For a long time, none of this seemed to have a serious impact on public opinion. Russians were aware of the corruption and abuses, but Mr. Putin retained support because during his two terms as president the economy grew at an average annual rate of 7% (driven largely by high oil prices), and officially measured poverty was cut in half, to 14% in 2008 from 30% in 2000. Mr. Putin also reinforced his position with military success (particularly the extremely popular 2008 war with Georgia), anti-Western propaganda, and nostalgia for the Soviet Union.
That nostalgia was ironic. Though Mr. Putin restored the Soviet anthem, glorified the Russian state and ignored efforts to memorialize Communism's victims, he failed to learn the lesson of the Soviet Union's fall: A stable regime needs guiding values. The Soviet Union had an ideology which it imposed by force. As long as it defined the mental categories for millions of people, the regime was secure. When it was discredited, the fault lines began to appear and the totalitarian regime fell.

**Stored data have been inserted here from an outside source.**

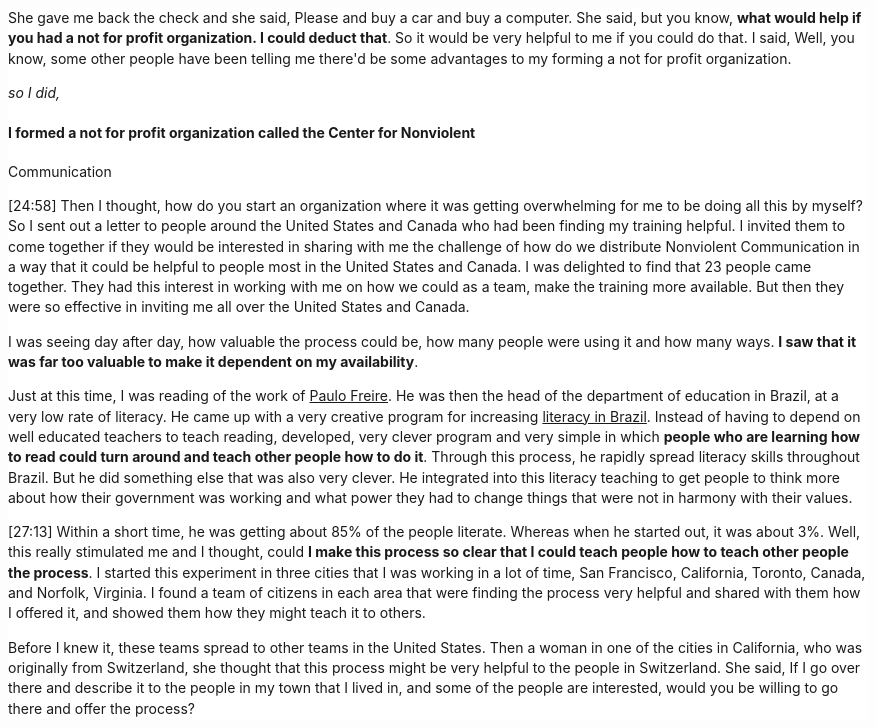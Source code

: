 She gave me back the check and she said, Please and buy a car and buy a
computer. She said, but you know, **what would help if you had a not for profit
organization. I could deduct that**. So it would be very helpful to me if you
could do that. I said, Well, you know, some other people have been telling me
there'd be some advantages to my forming a not for profit organization.

*so I did,*

#### I formed a not for profit organization called the Center for Nonviolent

Communication

\[24:58\] Then I thought, how do you start an organization where it was getting
overwhelming for me to be doing all this by myself? So I sent out a letter to
people around the United States and Canada who had been finding my training
helpful. I invited them to come together if they would be interested in sharing
with me the challenge of how do we distribute Nonviolent Communication in a way
that it could be helpful to people most in the United States and Canada. I was
delighted to find that 23 people came together. They had this interest in
working with me on how we could as a team, make the training more available. But
then they were so effective in inviting me all over the United States and
Canada.

I was seeing day after day, how valuable the process could be, how many people
were using it and how many ways. **I saw that it was far too valuable to make it
dependent on my availability**.

Just at this time, I was reading of the work of
[Paulo Freire](https://en.wikipedia.org/wiki/Paulo_Freire). He was then the head
of the department of education in Brazil, at a very low rate of literacy. He
came up with a very creative program for increasing
[literacy in Brazil](https://www.brasilwire.com/paulo-freire-and-the-war-on-brasils-public-education/).
Instead of having to depend on well educated teachers to teach reading,
developed, very clever program and very simple in which **people who are
learning how to read could turn around and teach other people how to do it**.
Through this process, he rapidly spread literacy skills throughout Brazil. But
he did something else that was also very clever. He integrated into this
literacy teaching to get people to think more about how their government was
working and what power they had to change things that were not in harmony with
their values.

\[27:13\] Within a short time, he was getting about 85% of the people literate.
Whereas when he started out, it was about 3%. Well, this really stimulated me
and I thought, could **I make this process so clear that I could teach people
how to teach other people the process**. I started this experiment in three
cities that I was working in a lot of time, San Francisco, California, Toronto,
Canada, and Norfolk, Virginia. I found a team of citizens in each area that were
finding the process very helpful and shared with them how I offered it, and
showed them how they might teach it to others.

Before I knew it, these teams spread to other teams in the United States. Then a
woman in one of the cities in California, who was originally from Switzerland,
she thought that this process might be very helpful to the people in
Switzerland. She said, If I go over there and describe it to the people in my
town that I lived in, and some of the people are interested, would you be
willing to go there and offer the process?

The weakness of today's Russia is that Communist values were never succeeded by genuinely democratic norms. Without these norms, Mr. Putin's desire to rule forever is unrealistic. Even the effect of relative prosperity begins to wear off for a population forced to live with rampant lawlessness. This is the reason that the waves of protest in Russia will continue—and that, 20 years after the collapse of the Soviet Union, Russians have another chance to gain the democracy that they sought but didn't achieve after Communism's fall.